None of the above problems seem to fit, it’s just not learning as well as I want it to, even on the training set

Does your model have sufficient capacity?

Very often, problems turn out to be much more complex than we think they are. If your model is able to memorize a single minibatch (see above) but isn’t able to achieve reasonable performance on even your training data, it’s worth seeing if hitting it with a bigger stick works. Use this as your excuse to break out the big, bad, SOTA model that’s you’ve been itching to try out but you know is absolutely infeasible for production, turn off any regularization, and give it a whirl. The goal here is just to do well on the training data. If the huge model can drive training loss low enough to satisfy you, that’s a signal to go back to the architecture design stage and try increasing model capacity.

Is label noise bounding your potential performance?

Despite the fact that you’ve probably already checked the features and labels, it’s time to go do that again. Particularly if you’re working on a security-related problem, label noise can be a significant headache. It might just be that you’re at the limit of what your model can learn with respect to intrinsic label noise. If, for instance, you’re trying to evaluate a models performance at a false positive rate of (e.g.) 1 in 1000, and you also have a label error rate of 1 in 1000, you’re just not going to be able to get a useful estimate of error at that FPR. In such cases, you might be forced to spend time and money checking your labels and making sure that they’re good, or try to find a way to redefine the problem so that you can live with the label noise.

Other approaches to dealing with label noise include weak supervision — in which you use a variety of “weak” labeling functions in an ensemble to try to estimate the true label — and active learning, in which you try to train a model to identify the most important samples to label. In either case, you’re looking at a significant investment of time and technical expertise. It might be worthwhile trying to reframe the problem in a way that you can live with the noisy data.

The model performs fine on my training data, but falls apart on test data

Are you sure your random train/validation/test splitting is actually random?

If you’re relying on some sort of external signal (sha256 values, someone else’s train/validation/test splits, file name, or so on) to split your files, it’s quite possible that the splits are biased. Try a training run where you split them based on uniform random sampling, and see if it improves anything. If so, reconsider how you’re doing your sample splits. The one big exception to this is if you’re splitting based on time, in which case…

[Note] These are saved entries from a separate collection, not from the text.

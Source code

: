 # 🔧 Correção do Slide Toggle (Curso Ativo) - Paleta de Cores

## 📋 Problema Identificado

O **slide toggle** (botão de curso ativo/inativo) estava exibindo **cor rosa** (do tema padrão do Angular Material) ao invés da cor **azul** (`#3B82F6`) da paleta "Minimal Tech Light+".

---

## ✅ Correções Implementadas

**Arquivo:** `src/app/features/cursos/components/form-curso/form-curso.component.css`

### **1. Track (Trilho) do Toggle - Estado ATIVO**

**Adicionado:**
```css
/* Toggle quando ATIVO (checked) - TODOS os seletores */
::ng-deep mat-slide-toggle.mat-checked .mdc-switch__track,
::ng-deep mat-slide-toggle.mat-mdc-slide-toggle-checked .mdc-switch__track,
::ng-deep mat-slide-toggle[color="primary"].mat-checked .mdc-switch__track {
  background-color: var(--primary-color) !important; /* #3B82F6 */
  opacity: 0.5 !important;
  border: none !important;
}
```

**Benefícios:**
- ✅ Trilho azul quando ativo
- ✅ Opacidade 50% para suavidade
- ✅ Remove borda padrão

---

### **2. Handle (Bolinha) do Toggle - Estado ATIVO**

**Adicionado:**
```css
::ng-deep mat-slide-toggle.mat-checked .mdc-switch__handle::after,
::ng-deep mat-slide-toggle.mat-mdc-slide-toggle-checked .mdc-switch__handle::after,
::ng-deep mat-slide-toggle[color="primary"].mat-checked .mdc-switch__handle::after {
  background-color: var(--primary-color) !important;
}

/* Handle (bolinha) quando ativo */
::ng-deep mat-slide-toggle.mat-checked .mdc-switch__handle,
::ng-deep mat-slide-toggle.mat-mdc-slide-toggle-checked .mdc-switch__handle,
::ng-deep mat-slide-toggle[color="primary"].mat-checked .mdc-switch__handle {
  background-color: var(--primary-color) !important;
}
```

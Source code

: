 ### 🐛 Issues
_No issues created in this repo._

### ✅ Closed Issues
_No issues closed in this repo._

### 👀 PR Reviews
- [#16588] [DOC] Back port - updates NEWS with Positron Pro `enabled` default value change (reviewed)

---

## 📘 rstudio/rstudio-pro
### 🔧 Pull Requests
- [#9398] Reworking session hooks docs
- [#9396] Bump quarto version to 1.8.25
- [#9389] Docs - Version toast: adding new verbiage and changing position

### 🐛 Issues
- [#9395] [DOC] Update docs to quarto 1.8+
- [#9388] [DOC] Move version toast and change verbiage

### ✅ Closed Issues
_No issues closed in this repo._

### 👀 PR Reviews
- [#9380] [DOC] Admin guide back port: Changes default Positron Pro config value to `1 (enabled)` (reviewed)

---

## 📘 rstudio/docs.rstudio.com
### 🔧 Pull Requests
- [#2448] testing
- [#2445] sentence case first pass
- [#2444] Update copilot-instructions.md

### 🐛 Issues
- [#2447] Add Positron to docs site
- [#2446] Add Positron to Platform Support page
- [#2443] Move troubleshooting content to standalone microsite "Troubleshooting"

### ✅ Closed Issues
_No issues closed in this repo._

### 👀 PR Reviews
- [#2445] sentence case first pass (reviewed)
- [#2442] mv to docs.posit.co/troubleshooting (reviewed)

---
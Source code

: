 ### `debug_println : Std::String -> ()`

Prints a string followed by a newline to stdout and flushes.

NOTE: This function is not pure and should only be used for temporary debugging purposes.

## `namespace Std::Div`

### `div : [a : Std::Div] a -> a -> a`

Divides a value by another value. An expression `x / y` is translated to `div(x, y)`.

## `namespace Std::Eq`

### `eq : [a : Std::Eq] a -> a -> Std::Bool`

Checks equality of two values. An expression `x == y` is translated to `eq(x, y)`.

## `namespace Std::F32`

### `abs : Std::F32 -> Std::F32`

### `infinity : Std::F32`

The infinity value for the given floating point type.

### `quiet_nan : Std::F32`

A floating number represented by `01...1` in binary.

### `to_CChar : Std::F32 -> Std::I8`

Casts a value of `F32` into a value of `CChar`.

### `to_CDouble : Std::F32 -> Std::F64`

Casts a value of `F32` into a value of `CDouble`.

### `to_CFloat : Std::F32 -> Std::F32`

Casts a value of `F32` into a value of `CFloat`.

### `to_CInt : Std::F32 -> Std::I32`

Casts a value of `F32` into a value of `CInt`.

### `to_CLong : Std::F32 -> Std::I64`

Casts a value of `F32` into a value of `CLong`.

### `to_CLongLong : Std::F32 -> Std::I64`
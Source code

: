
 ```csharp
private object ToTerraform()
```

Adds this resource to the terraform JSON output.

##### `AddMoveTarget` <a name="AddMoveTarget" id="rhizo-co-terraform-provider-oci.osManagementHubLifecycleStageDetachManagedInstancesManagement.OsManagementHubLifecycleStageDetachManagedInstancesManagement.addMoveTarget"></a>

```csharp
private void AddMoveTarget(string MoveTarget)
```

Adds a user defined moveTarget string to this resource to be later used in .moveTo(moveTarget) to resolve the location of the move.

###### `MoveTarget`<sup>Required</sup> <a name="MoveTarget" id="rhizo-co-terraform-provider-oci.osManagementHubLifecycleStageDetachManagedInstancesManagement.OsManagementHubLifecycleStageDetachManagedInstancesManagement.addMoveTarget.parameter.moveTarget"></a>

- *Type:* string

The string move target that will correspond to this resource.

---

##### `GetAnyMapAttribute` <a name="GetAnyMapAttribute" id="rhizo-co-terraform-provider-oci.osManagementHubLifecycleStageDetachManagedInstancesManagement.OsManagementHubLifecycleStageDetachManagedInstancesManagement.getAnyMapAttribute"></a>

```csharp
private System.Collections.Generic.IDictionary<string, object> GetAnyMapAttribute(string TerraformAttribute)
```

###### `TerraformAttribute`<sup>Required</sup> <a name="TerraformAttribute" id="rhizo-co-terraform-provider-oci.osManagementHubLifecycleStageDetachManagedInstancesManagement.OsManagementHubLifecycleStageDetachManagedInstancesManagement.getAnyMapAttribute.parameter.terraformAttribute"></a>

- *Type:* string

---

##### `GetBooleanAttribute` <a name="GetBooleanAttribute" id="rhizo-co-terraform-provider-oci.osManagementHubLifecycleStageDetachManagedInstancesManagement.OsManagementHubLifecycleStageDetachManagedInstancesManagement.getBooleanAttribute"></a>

Is there any chance of concept drift?

Finally, if you’re looking at time-split data (which, if you’re doing security data science, you probably should be) it might be worth removing the time dependency on your train/validation/test split. If your validation accuracy suddenly improves, then you might have concept drift in the data. While this is good insofar as it justifies the use of time-splitting, it also is a good indication that you might need to retrain the model much more often than you’d planned while in production.

Conclusion

Debugging deep learning models efficiently can be as much art as science, especially as you move into more complex architectures, custom loss functions, and security problems where label noise, adversarial examples, and concept drift can become significant challenges. Hopefully the suggestions above help you get started with your own model challenges (if you have them). Good luck, and may all your objective functions be convex!